A bed file with one row for each region. The first three columns in this file MUST contain the Chromosome, Start and End position

maf_data

Optionally provide a data frame in the MAF format, otherwise either GAMBLR.data or GAMBLR.results will be used.

these_samples_metadata

This is used to complete your matrix. All GAMBL samples of the specified seq_type will be used by default. Provide a data frame with at least sample_id for all samples if you are using non-GAMBL data.

this_seq_type

The seq_type to return results for. Must be a single value. Only used if no metadata is provided with these_samples_metadata.

projection

The genome build we are working with

Value

A data frame with a row for every sample in these_samples_metadata and a column for every region in regions_bed

Details

Values are the number of mutations in that patient in the region.

Examples



  DLBCL_genome_meta = get_gambl_metadata() %>% 
    dplyr::filter(pathology=="DLBCL")
#> 3273 capture samples are missing a value for protocol. Assuming Exome.
#> 138 biopsies are missing from the biopsy metadata. This should be fixed!
#> affected cohorts:  DLBCL_LSARP_Trios,Ennishi_tapestri,SMZL_Strefford,cHL_Maura,MCL_Barcelona
#> 110 biopsies with discrepancies in the pathology field. This should be fixed!
#> 10 biopsies with discrepancies in the time_point field.

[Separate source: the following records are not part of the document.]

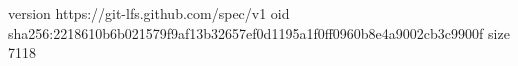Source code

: version https://git-lfs.github.com/spec/v1
oid sha256:2218610b6b021579f9af13b32657ef0d1195a1f0ff0960b8e4a9002cb3c9900f
size 7118
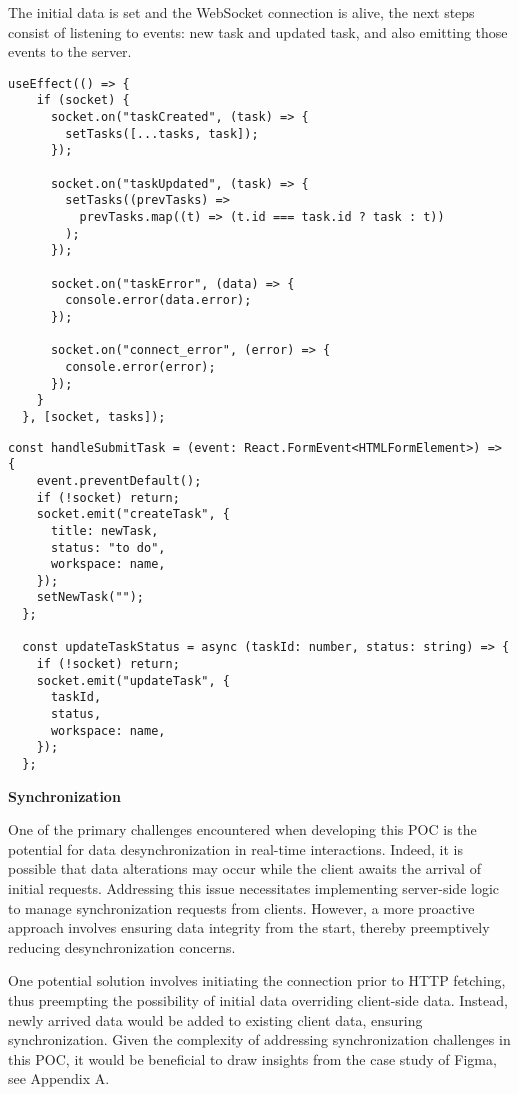 The initial data is set and the WebSocket connection is alive, the next steps consist of listening to events: new task and updated task, and also emitting those events to the server.

\begin{lstlisting}[caption=Listening to events]
  useEffect(() => {
    if (socket) {
      socket.on("taskCreated", (task) => {
        setTasks([...tasks, task]);
      });
 
      socket.on("taskUpdated", (task) => {
        setTasks((prevTasks) =>
          prevTasks.map((t) => (t.id === task.id ? task : t))
        );
      });
 
      socket.on("taskError", (data) => {
        console.error(data.error);
      });
 
      socket.on("connect_error", (error) => {
        console.error(error);
      });
    }
  }, [socket, tasks]);
\end{lstlisting}

\begin{lstlisting}[caption=Sending events]
  const handleSubmitTask = (event: React.FormEvent<HTMLFormElement>) => {
    event.preventDefault();
    if (!socket) return;
    socket.emit("createTask", {
      title: newTask,
      status: "to do",
      workspace: name,
    });
    setNewTask("");
  };
 
  const updateTaskStatus = async (taskId: number, status: string) => {
    if (!socket) return;
    socket.emit("updateTask", {
      taskId,
      status,
      workspace: name,
    });
  };
\end{lstlisting}

\textbf{Synchronization}

One of the primary challenges encountered when developing this POC is the potential for data desynchronization in real-time interactions. Indeed, it is possible that data alterations may occur while the client awaits the arrival of initial requests. Addressing this issue necessitates implementing server-side logic to manage synchronization requests from clients. However, a more proactive approach involves ensuring data integrity from the start, thereby preemptively reducing desynchronization concerns.

One potential solution involves initiating the connection prior to HTTP fetching, thus preempting the possibility of initial data overriding client-side data. Instead, newly arrived data would be added to existing client data, ensuring synchronization. Given the complexity of addressing synchronization challenges in this POC, it would be beneficial to draw insights from the case study of Figma, see Appendix A.

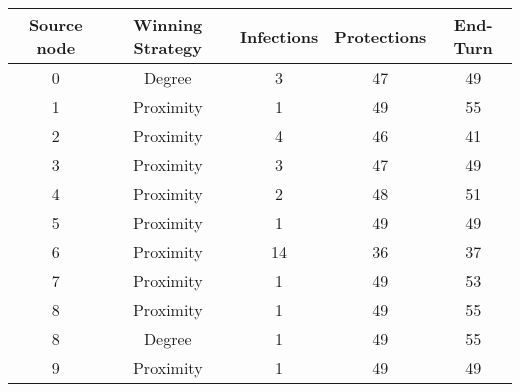 \documentclass[results.tex]{subfiles}
\begin{document}
    \begin{center}
        \begin{tabular}{| c || c | c | c | c |}
            \hline
            {\bfseries Source node} & {\bfseries Winning Strategy} & {\bfseries Infections} & {\bfseries Protections}
            & {\bfseries End-Turn}
            \\  %
            \hline\hline
            0                       & Degree                       & 3                      & 47                      & 49                   \\
            \hline
            1                       & Proximity                    & 1                      & 49                      & 55                   \\
            \hline
            2                       & Proximity                    & 4                      & 46                      & 41                   \\
            \hline
            3                       & Proximity                    & 3                      & 47                      & 49                   \\
            \hline
            4                       & Proximity                    & 2                      & 48                      & 51                   \\
            \hline
            5                       & Proximity                    & 1                      & 49                      & 49                   \\
            \hline
            6                       & Proximity                    & 14                     & 36                      & 37                   \\
            \hline
            7                       & Proximity                    & 1                      & 49                      & 53                   \\
            \hline
            8                       & Proximity                    & 1                      & 49                      & 55                   \\
            \hline
            8                       & Degree                       & 1                      & 49                      & 55                   \\
            \hline
            9                       & Proximity                    & 1                      & 49                      & 49                   \\

\end{tabular}
\end{center}
\end{document}
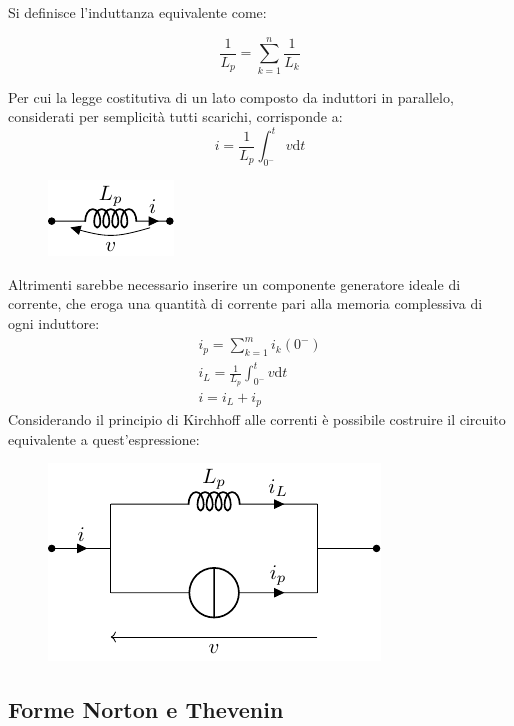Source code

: \documentclass{article}
\newcommand{\df}{\mathrm{d}}
\numberwithin{equation}{subsection}
\begin{document}
Si definisce l'induttanza equivalente come:

\begin{equation*}
    \displaystyle\frac{1}{L_p}=\sum_{k=1}^n\frac{1}{L_k}
\end{equation*}

Per cui la legge costitutiva di un lato composto da induttori in parallelo, considerati per semplicità tutti scarichi, corrisponde a:
\begin{equation}
    i=\displaystyle\frac{1}{L_p}\int_{0^-}^t v\df t
\end{equation}

\begin{figure}[H]%
    \centering
    \includegraphics{induttore-parallelo-equivalente.pdf}
    \label{fig:induttore-parallelo-equivalente}
\end{figure}

Altrimenti sarebbe necessario inserire un componente generatore ideale di corrente, che eroga una quantità di corrente pari alla memoria complessiva di ogni induttore:
\begin{gather*}
    i_p=\displaystyle\sum_{k=1}^mi_k(0^-)\\
    i_L=\displaystyle\frac{1}{L_p}\int_{0^-}^t v\df t\\
    i=i_L+i_p
\end{gather*}
Considerando il principio di Kirchhoff alle correnti è possibile costruire il circuito equivalente a quest'espressione:
\begin{figure}[H]%
    \centering
    \includegraphics{induttore-parallelo-memoria-equivalente.pdf}%
    \label{fig:induttore-parallelo-memoria-equivalente}
\end{figure}

\subsection{Forme Norton e Thevenin}
\end{document}
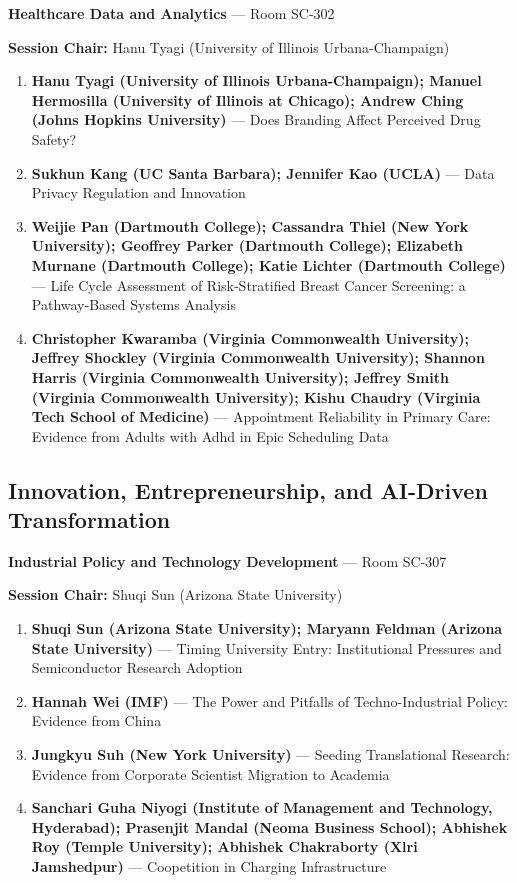 \documentclass[
  10pt,
  letterpaper,
  DIV=11,
  numbers=noendperiod]{scrartcl}
\begin{document}
\textbf{Healthcare Data and Analytics} --- Room SC-302

\textbf{Session Chair:} Hanu Tyagi (University of Illinois
Urbana-Champaign)

\begin{enumerate}
\def\labelenumi{\arabic{enumi}.}
\item
  \textbf{Hanu Tyagi (University of Illinois Urbana-Champaign); Manuel
  Hermosilla (University of Illinois at Chicago); Andrew Ching (Johns
  Hopkins University)} --- Does Branding Affect Perceived Drug Safety?
\item
  \textbf{Sukhun Kang (UC Santa Barbara); Jennifer Kao (UCLA)} --- Data
  Privacy Regulation and Innovation
\item
  \textbf{Weijie Pan (Dartmouth College); Cassandra Thiel (New York
  University); Geoffrey Parker (Dartmouth College); Elizabeth Murnane
  (Dartmouth College); Katie Lichter (Dartmouth College)} --- Life Cycle
  Assessment of Risk‑Stratified Breast Cancer Screening: a Pathway‑Based
  Systems Analysis
\item
  \textbf{Christopher Kwaramba (Virginia Commonwealth University);
  Jeffrey Shockley (Virginia Commonwealth University); Shannon Harris
  (Virginia Commonwealth University); Jeffrey Smith (Virginia
  Commonwealth University); Kishu Chaudry (Virginia Tech School of
  Medicine)} --- Appointment Reliability in Primary Care: Evidence from
  Adults with Adhd in Epic Scheduling Data
\end{enumerate}

\subsection{\texorpdfstring{\textcolor{innovation}{Innovation, Entrepreneurship, and AI-Driven Transformation}}{}}\label{section-42}

\textbf{Industrial Policy and Technology Development} --- Room SC-307

\textbf{Session Chair:} Shuqi Sun (Arizona State University)

\begin{enumerate}
\def\labelenumi{\arabic{enumi}.}
\item
  \textbf{Shuqi Sun (Arizona State University); Maryann Feldman (Arizona
  State University)} --- Timing University Entry: Institutional
  Pressures and Semiconductor Research Adoption
\item
  \textbf{Hannah Wei (IMF)} --- The Power and Pitfalls of
  Techno-Industrial Policy: Evidence from China
\item
  \textbf{Jungkyu Suh (New York University)} --- Seeding Translational
  Research: Evidence from Corporate Scientist Migration to Academia
\item
  \textbf{Sanchari Guha Niyogi (Institute of Management and Technology,
  Hyderabad); Prasenjit Mandal (Neoma Business School); Abhishek Roy
  (Temple University); Abhishek Chakraborty (Xlri Jamshedpur)} ---
  Coopetition in Charging Infrastructure
\end{enumerate}
\end{document}
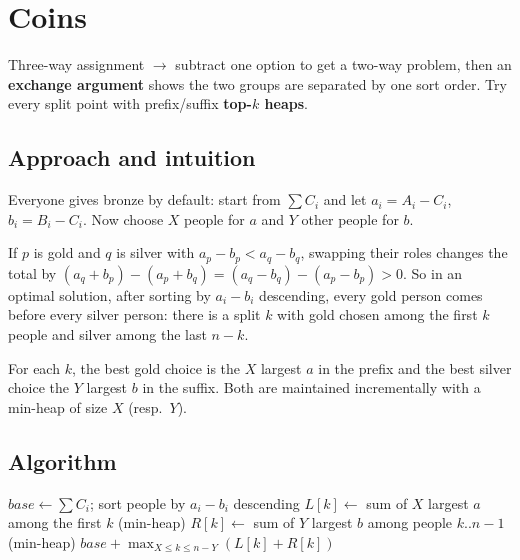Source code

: \section{Coins}
\label{sec:g-coins}


\begin{patternbox}
Three-way assignment $\to$ subtract one option to get a two-way problem, then
an \textbf{exchange argument} shows the two groups are separated by one sort
order. Try every split point with prefix/suffix \textbf{top-$k$ heaps}.
\end{patternbox}

\subsection*{Approach and intuition}

Everyone gives bronze by default: start from $\sum C_i$ and let $a_i=A_i-C_i$,
$b_i=B_i-C_i$. Now choose $X$ people for $a$ and $Y$ other people for $b$.

\begin{ideabox}
If $p$ is gold and $q$ is silver with $a_p-b_p<a_q-b_q$, swapping their roles
changes the total by $(a_q+b_p)-(a_p+b_q)=(a_q-b_q)-(a_p-b_p)>0$. So in an
optimal solution, after sorting by $a_i-b_i$ descending, every gold person
comes before every silver person: there is a split $k$ with gold chosen among
the first $k$ people and silver among the last $n-k$.
\end{ideabox}

For each $k$, the best gold choice is the $X$ largest $a$ in the prefix and
the best silver choice the $Y$ largest $b$ in the suffix. Both are maintained
incrementally with a min-heap of size $X$ (resp.\ $Y$).

\subsection*{Algorithm}
\begin{algorithmic}[1]
\State $base\gets\sum C_i$; sort people by $a_i-b_i$ descending
\State $L[k]\gets$ sum of $X$ largest $a$ among the first $k$ (min-heap)
\State $R[k]\gets$ sum of $Y$ largest $b$ among people $k..n-1$ (min-heap)
\State \Return $base+\max_{X\le k\le n-Y}(L[k]+R[k])$
\end{algorithmic}

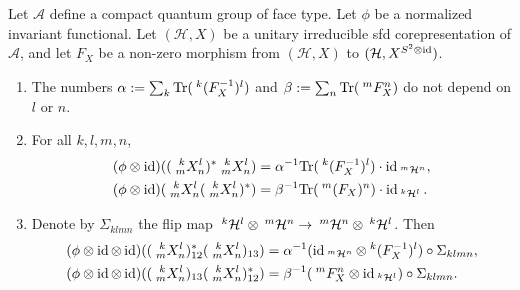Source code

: \begin{Theorem} \label{thm:rep-orthogonality} Let $\mathscr{A}$ define  a
compact quantum group of face type. 
  Let $\phi$ be a normalized invariant functional. Let $(\mathcal{H},X)$ be a unitary irreducible sfd corepresentation of $\mathscr{A}$, and let $F_{X}$ be a
  non-zero morphism from $(\mathcal{H},X)$ to $(\mathcal{H},X^{S^{2}
  \otimes \id})$.
  \begin{enumerate}
  \item The numbers $\alpha:=\sum_{k} \Tr(\Gru{(F_{X}^{-1})}{k}{l})$
    and $\beta:=\sum_{n} \Tr(\Gru{F_{X}}{m}{n})$ do not depend on $l$
    or $n$.
  \item  For all $k,l,m,n$,
    \begin{align*}
      (\phi \otimes \id)((\Gr{X}{k}{l}{m}{n})^{*}\Gr{X}{k}{l}{m}{n})
      &=\alpha^{-1}{\Tr(\Gru{(F^{-1}_{X})}{k}{l})} \cdot
      \id_{\Gru{\mathcal{H}}{m}{n}}, \\
      (\phi \otimes \id)(\Gr{X}{k}{l}{m}{n}(\Gr{X}{k}{l}{m}{n})^{*})
      &=\beta^{-1}{\Tr( \Gru{(F_{X})}{m}{n})} \cdot
      \id_{\Gru{\mathcal{H}}{k}{l}}.
    \end{align*}
  \item Denote by $\Sigma_{klmn}$ the flip map $\Gru{\mathcal{H}}{k}{l}
    \otimes \Gru{\mathcal{H}}{m}{n} \to \Gru{\mathcal{H}}{m}{n}
    \otimes \Gru{\mathcal{H}}{k}{l}$. Then
 \begin{align*}
   (\phi \otimes \id \otimes
   \id)((\Gr{X}{k}{l}{m}{n})_{12}^{*}(\Gr{X}{k}{l}{m}{n})_{13}) &=
   \alpha^{-1}
   (\id_{\Gru{\mathcal{H}}{m}{n}} \otimes \Gru{(F_{X}^{-1})}{k}{l})
   \circ \Sigma_{klmn}, \\
   (\phi \otimes \id \otimes
   \id)((\Gr{X}{k}{l}{m}{n})_{13}(\Gr{X}{k}{l}{m}{n})_{12}^{*}) &= \beta^{-1} (\Gru{F_{X}}{m}{n}
   \otimes \id_{\Gru{\mathcal{H}}{k}{l}}) \circ \Sigma_{klmn}.
 \end{align*}
\end{enumerate}
  \end{Theorem}
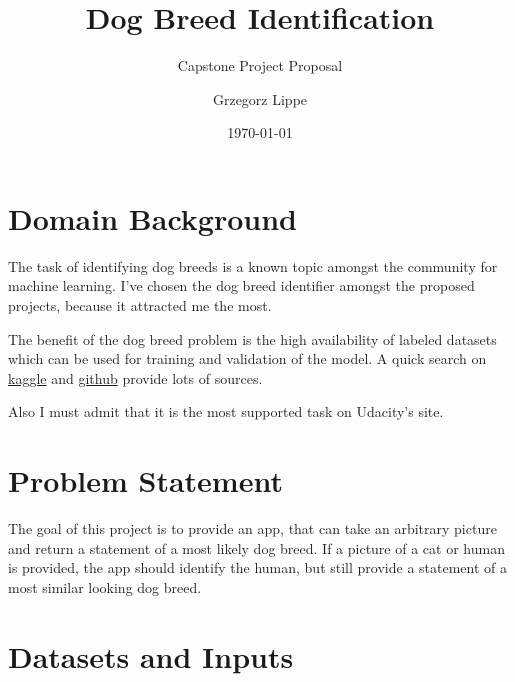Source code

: \documentclass[paper=A4, DIV=10, parskip=half]{scrartcl}
\title{Dog Breed Identification}
\subtitle{Capstone Project Proposal}
\author{Grzegorz Lippe}
\date{\today}
\begin{document}
\maketitle

\section*{Domain Background}

The task of identifying dog breeds is a known topic amongst the community for machine
learning. I've chosen the dog breed identifier amongst the proposed projects, because it
attracted me the most.

The benefit of the dog breed problem is the high availability of labeled datasets which
can be used for training and validation of the model. A quick search on
\href{https://www.kaggle.com/c/dog-breed-identification/notebooks}{kaggle} and
\href{https://github.com/search?q=dog+breed}{github} provide lots of sources.

Also I must admit that it is the most supported task on Udacity's site.


\section*{Problem Statement}

The goal of this project is to provide an app, that can take an arbitrary picture and
return a statement of a most likely dog breed. If a picture of a cat or human is provided,
the app should identify the human, but still provide a statement of a most similar looking
dog breed.


\section*{Datasets and Inputs}
\end{document}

This should be fixed!
#get ashm regions
some_regions = GAMBLR.utils::create_bed_data(
                              GAMBLR.data::grch37_ashm_regions,
                              fix_names = "concat",
                              concat_cols = c("gene","region"),
                              sep="-") %>%
  dplyr::filter(grepl("PAX5",name))

pax5_matrix <- get_ashm_count_matrix(
     regions_bed = some_regions,
     this_seq_type = "genome",
     these_samples_metadata = DLBCL_genome_meta
)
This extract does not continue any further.